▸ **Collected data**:

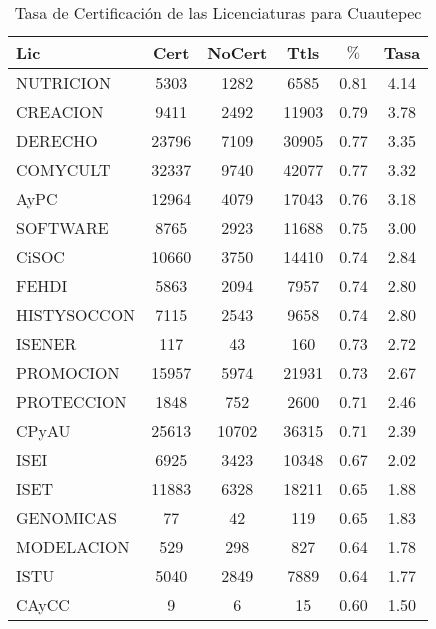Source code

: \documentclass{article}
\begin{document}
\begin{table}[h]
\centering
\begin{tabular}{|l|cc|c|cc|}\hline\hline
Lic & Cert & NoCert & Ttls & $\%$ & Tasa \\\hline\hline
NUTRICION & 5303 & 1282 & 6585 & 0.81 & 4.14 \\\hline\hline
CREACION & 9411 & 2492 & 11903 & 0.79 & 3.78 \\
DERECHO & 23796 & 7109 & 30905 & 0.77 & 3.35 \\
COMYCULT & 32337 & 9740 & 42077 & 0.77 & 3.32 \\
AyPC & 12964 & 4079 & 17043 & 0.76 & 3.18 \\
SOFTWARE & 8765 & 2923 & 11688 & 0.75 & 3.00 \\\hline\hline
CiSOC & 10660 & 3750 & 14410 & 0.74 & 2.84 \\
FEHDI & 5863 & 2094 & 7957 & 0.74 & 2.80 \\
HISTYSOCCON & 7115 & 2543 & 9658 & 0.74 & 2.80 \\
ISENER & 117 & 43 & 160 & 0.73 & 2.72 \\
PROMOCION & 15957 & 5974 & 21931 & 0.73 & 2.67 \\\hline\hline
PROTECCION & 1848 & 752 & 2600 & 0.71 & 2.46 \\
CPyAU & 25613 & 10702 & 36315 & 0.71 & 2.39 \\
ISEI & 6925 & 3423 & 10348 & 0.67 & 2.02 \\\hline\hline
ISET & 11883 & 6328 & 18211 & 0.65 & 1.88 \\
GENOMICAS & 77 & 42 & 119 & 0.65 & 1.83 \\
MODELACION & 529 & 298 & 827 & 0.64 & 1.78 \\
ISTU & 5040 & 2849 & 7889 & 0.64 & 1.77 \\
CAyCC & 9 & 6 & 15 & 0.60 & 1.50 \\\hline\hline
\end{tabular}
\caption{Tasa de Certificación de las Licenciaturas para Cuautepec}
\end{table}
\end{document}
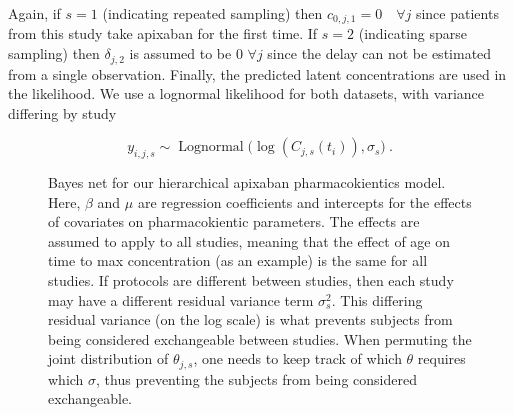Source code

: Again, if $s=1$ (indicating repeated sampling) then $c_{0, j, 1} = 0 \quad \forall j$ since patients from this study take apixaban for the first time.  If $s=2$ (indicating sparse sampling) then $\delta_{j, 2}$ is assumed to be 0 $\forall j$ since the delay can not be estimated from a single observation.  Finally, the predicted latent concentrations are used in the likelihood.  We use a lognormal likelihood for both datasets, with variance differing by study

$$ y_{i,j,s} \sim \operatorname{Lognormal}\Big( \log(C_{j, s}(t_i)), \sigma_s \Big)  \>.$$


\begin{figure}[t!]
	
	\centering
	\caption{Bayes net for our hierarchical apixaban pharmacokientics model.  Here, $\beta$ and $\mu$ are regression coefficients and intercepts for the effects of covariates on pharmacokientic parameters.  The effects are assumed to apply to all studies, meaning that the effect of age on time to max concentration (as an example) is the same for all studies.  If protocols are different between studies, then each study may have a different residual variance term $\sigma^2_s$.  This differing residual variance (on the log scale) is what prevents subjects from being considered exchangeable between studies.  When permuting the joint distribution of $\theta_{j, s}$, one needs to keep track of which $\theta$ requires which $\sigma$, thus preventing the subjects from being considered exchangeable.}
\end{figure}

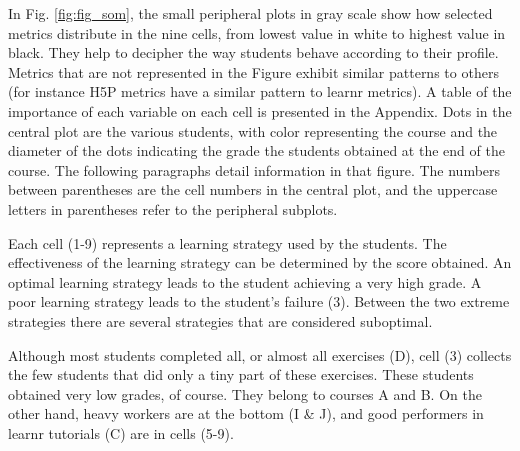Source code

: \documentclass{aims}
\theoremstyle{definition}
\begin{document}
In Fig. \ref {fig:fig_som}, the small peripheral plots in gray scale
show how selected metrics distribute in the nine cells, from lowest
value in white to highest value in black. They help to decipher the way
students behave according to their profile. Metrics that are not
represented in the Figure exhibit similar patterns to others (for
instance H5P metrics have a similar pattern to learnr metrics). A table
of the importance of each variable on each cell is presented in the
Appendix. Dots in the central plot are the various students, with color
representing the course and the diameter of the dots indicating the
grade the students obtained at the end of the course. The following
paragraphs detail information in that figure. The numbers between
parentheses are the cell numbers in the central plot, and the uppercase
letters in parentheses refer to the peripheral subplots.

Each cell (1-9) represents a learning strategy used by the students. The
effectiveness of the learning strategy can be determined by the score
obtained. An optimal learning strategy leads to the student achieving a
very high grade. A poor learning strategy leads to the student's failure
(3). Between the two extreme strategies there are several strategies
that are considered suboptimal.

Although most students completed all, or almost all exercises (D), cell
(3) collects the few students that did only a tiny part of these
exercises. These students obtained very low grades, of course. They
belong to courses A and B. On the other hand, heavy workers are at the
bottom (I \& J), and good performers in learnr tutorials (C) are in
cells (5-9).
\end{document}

▸ **Work instruction**:
With the pictures omitted, set down each line exactly, starting at the first line of the records above and ending with the line that contains "COMYCULT & 32337".

▸ **Output for this exercise**:
Source code

: \documentclass{article}
\begin{document}
\begin{table}[h]
\centering
\begin{tabular}{|l|cc|c|cc|}\hline\hline
Lic & Cert & NoCert & Ttls & $\%$ & Tasa \\\hline\hline
NUTRICION & 5303 & 1282 & 6585 & 0.81 & 4.14 \\\hline\hline
CREACION & 9411 & 2492 & 11903 & 0.79 & 3.78 \\
DERECHO & 23796 & 7109 & 30905 & 0.77 & 3.35 \\
COMYCULT & 32337 & 9740 & 42077 & 0.77 & 3.32 \\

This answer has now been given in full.